Turkish is a gender-neutral language, and in translation from English to Turkish, the gendered pronouns were lost. Translating back to English required the AI-based translation algorithm to analyse and associate a gender with the type of role being described. The data that is used to teach the AI has strong gender stereotypes. The AI therefore decided it must be HE who is president, driving a truck or a leader, and it must be a SHE who is cooking and is a nurse.
The question is, where is this gender-biased data coming from?
AI algorithms are software that is written to learn and create associations in large amounts of existing data. The algorithms’ decisions are as good as the data they utilise for training and understanding. If an algorithm is given a larger amount of text or pictures depicting women doing chores at home and men doing work outside the home, it will increase the statistical probability of these associations and will learn to use them for its future decision-making processing.
The field of computing has always been male-dominated, and the learning data sets for AI are created by the majority of male computer scientists who lack a feminist point of view. The data sets have been proven to have both conscious and unconscious gender biases, and to be biased in how they are collected – namely, by acquiring what is cheap and easily available.
Social media provides a conveniently available and cheap source of data for training AI, especially in social science research. Twitter and Facebook have been used extensively in monitoring the social trends and sentiments of people around the globe. Twitter has around 330 million monthly active users, with 500 million tweets being sent per day. The accessibility and volume of that data has led to a lot of research using tweets as training data sets for AI algorithms to learn social trends.

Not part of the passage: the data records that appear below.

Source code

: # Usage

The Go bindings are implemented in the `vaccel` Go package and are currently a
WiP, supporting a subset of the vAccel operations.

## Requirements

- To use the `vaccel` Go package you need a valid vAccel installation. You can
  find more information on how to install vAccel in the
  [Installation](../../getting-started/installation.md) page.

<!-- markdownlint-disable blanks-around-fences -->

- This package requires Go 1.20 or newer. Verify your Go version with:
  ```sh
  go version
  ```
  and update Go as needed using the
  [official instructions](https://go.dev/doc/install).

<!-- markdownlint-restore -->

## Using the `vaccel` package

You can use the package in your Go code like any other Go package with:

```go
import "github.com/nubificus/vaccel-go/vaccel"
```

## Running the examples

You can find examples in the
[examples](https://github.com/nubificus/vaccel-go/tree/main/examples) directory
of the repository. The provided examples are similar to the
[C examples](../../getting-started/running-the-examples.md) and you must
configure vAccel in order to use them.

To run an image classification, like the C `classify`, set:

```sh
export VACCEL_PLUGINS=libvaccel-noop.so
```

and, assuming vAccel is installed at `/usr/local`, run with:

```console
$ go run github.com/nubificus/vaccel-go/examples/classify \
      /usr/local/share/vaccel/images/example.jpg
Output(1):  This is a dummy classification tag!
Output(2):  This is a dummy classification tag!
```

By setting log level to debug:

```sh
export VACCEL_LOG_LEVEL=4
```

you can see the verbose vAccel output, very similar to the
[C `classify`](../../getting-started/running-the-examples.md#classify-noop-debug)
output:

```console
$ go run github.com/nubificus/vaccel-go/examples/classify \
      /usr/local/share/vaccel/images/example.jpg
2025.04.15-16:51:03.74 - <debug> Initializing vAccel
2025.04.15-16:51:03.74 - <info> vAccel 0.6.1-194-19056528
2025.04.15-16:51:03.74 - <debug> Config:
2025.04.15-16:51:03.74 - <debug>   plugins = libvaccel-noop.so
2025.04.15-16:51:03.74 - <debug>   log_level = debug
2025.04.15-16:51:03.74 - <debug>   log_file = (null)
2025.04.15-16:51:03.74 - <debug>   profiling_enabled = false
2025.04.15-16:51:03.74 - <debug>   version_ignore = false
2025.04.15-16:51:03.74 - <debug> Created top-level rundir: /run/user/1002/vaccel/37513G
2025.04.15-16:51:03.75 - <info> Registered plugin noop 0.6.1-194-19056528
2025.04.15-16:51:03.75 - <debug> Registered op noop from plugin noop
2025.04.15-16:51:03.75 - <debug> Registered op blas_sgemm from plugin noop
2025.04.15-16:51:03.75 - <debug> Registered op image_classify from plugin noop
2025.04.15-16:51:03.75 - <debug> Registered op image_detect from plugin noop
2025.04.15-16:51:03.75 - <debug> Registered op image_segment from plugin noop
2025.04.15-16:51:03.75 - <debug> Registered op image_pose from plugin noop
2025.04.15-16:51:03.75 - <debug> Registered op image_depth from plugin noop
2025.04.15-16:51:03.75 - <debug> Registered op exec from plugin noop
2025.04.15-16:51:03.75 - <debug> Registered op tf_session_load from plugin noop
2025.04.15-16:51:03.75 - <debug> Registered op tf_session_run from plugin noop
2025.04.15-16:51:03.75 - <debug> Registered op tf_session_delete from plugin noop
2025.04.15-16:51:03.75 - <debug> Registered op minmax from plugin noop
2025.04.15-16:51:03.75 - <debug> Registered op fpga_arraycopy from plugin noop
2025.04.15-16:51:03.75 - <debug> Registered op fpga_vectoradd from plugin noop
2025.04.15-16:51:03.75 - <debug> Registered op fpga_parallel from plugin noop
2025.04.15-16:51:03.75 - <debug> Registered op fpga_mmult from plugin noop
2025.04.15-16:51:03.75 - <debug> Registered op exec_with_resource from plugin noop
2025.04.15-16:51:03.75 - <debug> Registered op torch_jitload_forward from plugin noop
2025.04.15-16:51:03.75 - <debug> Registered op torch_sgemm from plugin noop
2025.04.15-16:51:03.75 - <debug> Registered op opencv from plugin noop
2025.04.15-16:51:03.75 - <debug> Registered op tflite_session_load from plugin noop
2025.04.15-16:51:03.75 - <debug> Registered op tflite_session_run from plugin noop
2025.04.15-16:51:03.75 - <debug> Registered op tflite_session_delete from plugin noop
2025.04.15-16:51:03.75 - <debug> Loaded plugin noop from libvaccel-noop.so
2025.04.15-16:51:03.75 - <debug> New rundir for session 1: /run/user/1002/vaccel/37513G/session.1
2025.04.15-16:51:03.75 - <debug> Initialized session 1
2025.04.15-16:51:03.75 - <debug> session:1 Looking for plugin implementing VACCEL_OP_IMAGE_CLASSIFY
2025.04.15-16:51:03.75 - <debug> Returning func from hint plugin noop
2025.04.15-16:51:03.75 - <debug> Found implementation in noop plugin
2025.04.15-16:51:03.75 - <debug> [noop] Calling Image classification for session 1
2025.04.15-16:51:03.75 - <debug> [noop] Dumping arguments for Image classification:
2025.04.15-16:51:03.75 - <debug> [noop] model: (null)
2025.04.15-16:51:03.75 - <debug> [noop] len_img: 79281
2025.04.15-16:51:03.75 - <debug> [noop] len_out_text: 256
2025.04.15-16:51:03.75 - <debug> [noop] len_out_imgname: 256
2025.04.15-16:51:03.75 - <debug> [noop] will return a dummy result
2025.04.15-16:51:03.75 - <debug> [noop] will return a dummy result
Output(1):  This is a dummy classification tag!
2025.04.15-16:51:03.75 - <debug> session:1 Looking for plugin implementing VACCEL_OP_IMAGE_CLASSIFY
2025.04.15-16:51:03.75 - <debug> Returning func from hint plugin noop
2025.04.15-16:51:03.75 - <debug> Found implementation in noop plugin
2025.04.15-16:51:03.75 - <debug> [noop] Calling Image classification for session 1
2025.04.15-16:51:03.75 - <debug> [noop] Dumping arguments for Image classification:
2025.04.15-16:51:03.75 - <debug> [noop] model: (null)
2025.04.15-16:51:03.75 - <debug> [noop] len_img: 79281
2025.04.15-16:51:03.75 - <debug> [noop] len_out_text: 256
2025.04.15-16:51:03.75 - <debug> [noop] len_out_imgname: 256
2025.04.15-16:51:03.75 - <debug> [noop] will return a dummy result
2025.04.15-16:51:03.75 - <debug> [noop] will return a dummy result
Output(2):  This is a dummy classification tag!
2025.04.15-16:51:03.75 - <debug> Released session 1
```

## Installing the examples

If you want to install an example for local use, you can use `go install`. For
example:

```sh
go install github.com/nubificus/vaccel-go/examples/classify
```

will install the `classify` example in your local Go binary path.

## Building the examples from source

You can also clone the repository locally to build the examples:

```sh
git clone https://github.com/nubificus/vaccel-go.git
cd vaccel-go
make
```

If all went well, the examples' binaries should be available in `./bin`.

The repercussions of gender-biased AI
Online hate speech has escalated the war on gender equality in cyber space. The amount of hateful content posted on social media against female public figures is far worse than that targeted at their male counterparts. This content provides a pattern of gender-based hate and stereotypes for AI to learn from.
We carried out research which tracked tweets associated with the names of five male and five female leaders on 27 January 2018. We found that, overall, more negative sentiments were expressed on that day against the female leaders compared to the male leaders. Male Twitter users, on average, also tweeted about the leaders more than female users.